++++ Supplied data ++++

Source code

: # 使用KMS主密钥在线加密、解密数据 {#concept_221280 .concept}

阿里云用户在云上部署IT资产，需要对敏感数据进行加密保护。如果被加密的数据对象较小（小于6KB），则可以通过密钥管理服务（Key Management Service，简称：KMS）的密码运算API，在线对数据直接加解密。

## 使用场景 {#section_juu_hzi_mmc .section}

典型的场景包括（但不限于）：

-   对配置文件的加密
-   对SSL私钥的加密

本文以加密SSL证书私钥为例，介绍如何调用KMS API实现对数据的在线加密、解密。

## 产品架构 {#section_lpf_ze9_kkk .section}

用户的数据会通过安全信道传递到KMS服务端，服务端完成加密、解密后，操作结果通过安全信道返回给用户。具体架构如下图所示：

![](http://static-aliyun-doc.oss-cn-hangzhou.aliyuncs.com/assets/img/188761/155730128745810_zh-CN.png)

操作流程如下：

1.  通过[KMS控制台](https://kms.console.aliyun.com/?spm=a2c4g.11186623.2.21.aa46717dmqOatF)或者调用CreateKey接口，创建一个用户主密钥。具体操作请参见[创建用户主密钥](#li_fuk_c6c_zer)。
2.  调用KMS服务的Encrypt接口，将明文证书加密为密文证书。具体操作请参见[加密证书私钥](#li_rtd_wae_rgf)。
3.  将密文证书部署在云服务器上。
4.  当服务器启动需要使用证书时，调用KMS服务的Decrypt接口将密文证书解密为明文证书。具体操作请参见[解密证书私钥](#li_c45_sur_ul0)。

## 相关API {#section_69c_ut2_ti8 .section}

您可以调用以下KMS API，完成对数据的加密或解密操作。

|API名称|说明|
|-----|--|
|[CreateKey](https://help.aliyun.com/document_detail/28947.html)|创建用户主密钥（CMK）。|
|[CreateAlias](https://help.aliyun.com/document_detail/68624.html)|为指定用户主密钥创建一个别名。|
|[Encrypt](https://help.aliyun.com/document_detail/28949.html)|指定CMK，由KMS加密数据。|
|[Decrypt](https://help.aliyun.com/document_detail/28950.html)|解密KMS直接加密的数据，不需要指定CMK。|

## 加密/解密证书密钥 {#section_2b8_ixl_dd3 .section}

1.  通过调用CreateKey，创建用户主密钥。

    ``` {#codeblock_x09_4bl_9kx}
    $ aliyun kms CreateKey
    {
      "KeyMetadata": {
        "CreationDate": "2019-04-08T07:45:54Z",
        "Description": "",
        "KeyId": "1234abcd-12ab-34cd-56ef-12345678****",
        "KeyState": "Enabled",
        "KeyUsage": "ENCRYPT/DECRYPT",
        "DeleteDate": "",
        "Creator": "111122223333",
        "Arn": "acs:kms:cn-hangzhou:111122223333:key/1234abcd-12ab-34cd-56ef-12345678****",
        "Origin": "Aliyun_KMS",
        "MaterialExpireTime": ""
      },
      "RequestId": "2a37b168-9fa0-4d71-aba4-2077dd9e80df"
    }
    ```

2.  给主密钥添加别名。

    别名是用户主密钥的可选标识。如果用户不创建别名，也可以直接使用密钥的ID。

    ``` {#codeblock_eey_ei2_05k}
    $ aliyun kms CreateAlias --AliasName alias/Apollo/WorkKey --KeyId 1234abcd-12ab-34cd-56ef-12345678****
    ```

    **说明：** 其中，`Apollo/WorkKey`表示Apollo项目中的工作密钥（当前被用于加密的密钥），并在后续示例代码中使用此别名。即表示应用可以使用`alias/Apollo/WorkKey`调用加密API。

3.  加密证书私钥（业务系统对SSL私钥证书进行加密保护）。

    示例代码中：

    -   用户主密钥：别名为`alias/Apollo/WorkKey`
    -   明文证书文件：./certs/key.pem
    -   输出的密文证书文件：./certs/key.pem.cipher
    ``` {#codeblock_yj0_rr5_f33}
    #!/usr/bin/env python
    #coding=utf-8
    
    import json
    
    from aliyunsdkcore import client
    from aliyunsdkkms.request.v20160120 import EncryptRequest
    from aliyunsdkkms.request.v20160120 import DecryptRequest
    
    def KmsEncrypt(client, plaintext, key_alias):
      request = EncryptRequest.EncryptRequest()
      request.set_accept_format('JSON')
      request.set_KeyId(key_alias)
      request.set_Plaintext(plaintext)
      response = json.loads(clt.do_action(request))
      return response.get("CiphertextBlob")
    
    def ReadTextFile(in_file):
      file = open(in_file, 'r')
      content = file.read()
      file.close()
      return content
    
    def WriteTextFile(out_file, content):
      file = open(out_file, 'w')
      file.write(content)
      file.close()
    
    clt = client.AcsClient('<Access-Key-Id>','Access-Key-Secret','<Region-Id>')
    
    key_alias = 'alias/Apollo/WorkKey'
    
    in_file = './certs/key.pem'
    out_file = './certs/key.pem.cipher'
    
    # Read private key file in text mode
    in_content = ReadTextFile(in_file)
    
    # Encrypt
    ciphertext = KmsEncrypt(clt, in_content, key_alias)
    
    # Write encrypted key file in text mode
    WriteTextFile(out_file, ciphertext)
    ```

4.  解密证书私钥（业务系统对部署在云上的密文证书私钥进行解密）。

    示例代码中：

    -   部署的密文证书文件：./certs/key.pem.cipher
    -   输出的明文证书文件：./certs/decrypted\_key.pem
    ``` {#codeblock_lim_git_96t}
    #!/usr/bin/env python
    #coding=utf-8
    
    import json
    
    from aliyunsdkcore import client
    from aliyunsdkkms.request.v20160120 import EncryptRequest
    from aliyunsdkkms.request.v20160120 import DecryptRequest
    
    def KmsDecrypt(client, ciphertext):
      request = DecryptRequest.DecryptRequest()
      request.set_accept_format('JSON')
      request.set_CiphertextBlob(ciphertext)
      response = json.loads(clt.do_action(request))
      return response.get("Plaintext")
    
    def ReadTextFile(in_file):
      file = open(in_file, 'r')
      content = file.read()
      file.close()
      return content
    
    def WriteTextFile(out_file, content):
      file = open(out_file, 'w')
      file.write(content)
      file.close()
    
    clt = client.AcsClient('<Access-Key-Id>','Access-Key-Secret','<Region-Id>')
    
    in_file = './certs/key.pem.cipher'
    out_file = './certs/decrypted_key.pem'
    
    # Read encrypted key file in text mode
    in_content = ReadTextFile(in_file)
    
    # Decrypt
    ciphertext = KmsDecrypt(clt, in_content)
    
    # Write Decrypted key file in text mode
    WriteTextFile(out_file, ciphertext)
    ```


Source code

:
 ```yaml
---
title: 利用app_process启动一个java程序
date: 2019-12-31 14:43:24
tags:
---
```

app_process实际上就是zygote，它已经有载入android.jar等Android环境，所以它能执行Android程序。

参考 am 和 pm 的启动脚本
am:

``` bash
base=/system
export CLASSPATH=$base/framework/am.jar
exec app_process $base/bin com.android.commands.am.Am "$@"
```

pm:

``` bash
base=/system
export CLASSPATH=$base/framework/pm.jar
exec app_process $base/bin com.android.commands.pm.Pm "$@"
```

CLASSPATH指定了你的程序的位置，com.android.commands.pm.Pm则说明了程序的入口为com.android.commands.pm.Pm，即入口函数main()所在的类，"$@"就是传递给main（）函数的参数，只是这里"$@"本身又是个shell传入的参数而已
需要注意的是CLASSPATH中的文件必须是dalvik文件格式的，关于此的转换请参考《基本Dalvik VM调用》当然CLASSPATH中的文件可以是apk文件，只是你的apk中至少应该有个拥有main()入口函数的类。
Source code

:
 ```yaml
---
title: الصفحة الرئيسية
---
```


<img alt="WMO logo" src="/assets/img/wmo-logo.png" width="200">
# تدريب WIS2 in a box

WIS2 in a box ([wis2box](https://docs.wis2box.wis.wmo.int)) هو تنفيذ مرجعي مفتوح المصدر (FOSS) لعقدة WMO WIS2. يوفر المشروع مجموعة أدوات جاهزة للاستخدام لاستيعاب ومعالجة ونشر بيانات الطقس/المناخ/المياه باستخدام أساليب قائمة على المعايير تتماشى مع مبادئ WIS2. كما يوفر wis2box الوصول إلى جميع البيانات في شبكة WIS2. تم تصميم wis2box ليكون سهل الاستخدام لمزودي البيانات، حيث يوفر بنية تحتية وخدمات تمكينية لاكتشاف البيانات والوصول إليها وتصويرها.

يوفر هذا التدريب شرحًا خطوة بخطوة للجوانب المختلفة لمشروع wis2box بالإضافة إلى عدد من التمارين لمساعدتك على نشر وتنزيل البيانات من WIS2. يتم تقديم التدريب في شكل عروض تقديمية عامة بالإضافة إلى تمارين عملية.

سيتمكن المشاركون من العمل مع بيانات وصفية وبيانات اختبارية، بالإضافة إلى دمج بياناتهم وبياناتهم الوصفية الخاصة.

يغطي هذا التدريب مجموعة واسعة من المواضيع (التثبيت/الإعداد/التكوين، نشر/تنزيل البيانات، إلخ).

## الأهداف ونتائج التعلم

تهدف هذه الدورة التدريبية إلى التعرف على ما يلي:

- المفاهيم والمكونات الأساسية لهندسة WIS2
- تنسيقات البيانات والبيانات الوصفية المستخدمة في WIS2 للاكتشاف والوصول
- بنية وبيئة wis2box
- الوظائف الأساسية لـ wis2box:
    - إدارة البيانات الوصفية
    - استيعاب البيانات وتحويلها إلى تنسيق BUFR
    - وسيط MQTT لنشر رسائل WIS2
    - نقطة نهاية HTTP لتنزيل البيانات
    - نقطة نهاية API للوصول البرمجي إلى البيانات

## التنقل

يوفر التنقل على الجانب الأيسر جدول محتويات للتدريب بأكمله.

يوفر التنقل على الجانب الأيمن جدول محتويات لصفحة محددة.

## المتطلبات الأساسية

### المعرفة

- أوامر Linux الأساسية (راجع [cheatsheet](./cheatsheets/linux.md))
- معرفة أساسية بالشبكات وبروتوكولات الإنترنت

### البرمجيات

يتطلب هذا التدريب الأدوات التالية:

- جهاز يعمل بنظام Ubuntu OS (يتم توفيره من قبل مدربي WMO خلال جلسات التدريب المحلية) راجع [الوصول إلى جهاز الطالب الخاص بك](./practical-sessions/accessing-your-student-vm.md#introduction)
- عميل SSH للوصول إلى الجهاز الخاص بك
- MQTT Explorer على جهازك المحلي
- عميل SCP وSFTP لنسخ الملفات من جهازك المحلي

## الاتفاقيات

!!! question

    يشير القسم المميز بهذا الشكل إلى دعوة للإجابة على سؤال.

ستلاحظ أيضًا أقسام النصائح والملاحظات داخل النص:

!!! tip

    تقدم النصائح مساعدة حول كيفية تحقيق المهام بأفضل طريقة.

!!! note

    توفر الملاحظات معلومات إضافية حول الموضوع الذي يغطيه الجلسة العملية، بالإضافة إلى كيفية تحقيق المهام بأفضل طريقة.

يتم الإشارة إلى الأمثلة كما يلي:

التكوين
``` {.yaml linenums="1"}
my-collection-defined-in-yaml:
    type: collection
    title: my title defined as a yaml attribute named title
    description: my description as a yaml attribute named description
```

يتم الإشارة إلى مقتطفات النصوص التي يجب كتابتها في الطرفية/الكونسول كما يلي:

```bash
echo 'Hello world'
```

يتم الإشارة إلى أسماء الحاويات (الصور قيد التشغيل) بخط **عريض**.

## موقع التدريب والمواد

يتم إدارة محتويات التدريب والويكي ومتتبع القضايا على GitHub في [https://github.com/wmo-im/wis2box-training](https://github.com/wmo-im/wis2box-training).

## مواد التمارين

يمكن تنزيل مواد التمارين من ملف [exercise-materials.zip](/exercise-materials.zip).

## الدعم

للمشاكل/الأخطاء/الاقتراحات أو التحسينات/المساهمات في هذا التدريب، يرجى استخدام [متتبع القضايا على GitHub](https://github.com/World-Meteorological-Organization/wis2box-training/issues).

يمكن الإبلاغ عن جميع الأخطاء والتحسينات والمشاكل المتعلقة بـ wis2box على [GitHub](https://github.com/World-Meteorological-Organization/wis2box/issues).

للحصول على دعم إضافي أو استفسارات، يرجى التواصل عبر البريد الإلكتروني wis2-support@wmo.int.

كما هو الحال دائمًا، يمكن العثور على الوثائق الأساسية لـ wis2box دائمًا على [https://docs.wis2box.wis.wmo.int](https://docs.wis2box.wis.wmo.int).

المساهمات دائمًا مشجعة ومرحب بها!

++++

# Activity
Scan the entries above for the word "عميل" and collect each line holding it.

# Result
- عميل SSH للوصول إلى الجهاز الخاص بك
- عميل SCP وSFTP لنسخ الملفات من جهازك المحلي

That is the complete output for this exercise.